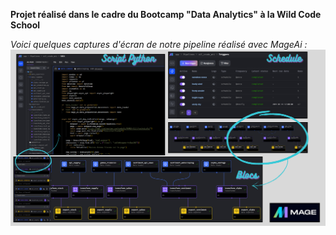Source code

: **Projet réalisé dans le cadre du Bootcamp "Data Analytics" à la Wild Code School**

*Voici quelques captures d'écran de notre pipeline réalisé avec MageAi :*
![Captures d'écran du pipeline](images/mageai.png)
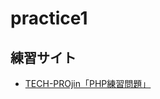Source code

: # practice1

## 練習サイト

- [TECH-PROjin「PHP練習問題」](https://tech.pjin.jp/blog/tag/php%E7%B7%B4%E7%BF%92%E5%95%8F%E9%A1%8C/page/8/)
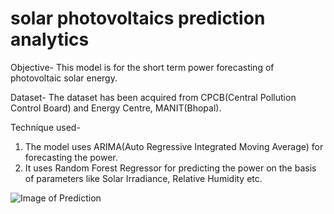 # solar photovoltaics prediction analytics

Objective- This model is for the short term power forecasting of photovoltaic solar energy.

Dataset- The dataset has been acquired from CPCB(Central Pollution Control Board) and Energy Centre, MANIT(Bhopal).

Technique used-
1. The model uses ARIMA(Auto Regressive Integrated Moving Average) for forecasting the power. 
2. It uses Random Forest Regressor for predicting the power on the basis of parameters like Solar Irradiance, Relative Humidity etc.

![Image of Prediction](https://github.com/js0805/solar_photovoltaics_prediction_-_analytics/blob/master/applygithub.png)
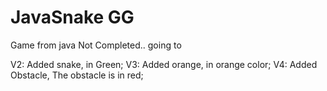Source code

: # JavaSnake GG
Game from java
Not Completed..
going to

V2: Added snake, in Green;
V3: Added orange, in orange color;
V4: Added Obstacle, The obstacle is in red;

◇ ◇ ◇ ◇ ◇ ◇ ◇

Task instructions:
Copy out all the records exactly as they read, and omit the pictures.

Exercise answer:
Source code

: **Projet réalisé dans le cadre du Bootcamp "Data Analytics" à la Wild Code School**

*Voici quelques captures d'écran de notre pipeline réalisé avec MageAi :*
![Captures d'écran du pipeline](images/mageai.png)
Source code

: # practice1

## 練習サイト

- [TECH-PROjin「PHP練習問題」](https://tech.pjin.jp/blog/tag/php%E7%B7%B4%E7%BF%92%E5%95%8F%E9%A1%8C/page/8/)
 # solar photovoltaics prediction analytics

Objective- This model is for the short term power forecasting of photovoltaic solar energy.

Dataset- The dataset has been acquired from CPCB(Central Pollution Control Board) and Energy Centre, MANIT(Bhopal).

Technique used-
1. The model uses ARIMA(Auto Regressive Integrated Moving Average) for forecasting the power. 
2. It uses Random Forest Regressor for predicting the power on the basis of parameters like Solar Irradiance, Relative Humidity etc.

![Image of Prediction](https://github.com/js0805/solar_photovoltaics_prediction_-_analytics/blob/master/applygithub.png)
Source code

: # JavaSnake GG
Game from java
Not Completed..
going to

V2: Added snake, in Green;
V3: Added orange, in orange color;
V4: Added Obstacle, The obstacle is in red;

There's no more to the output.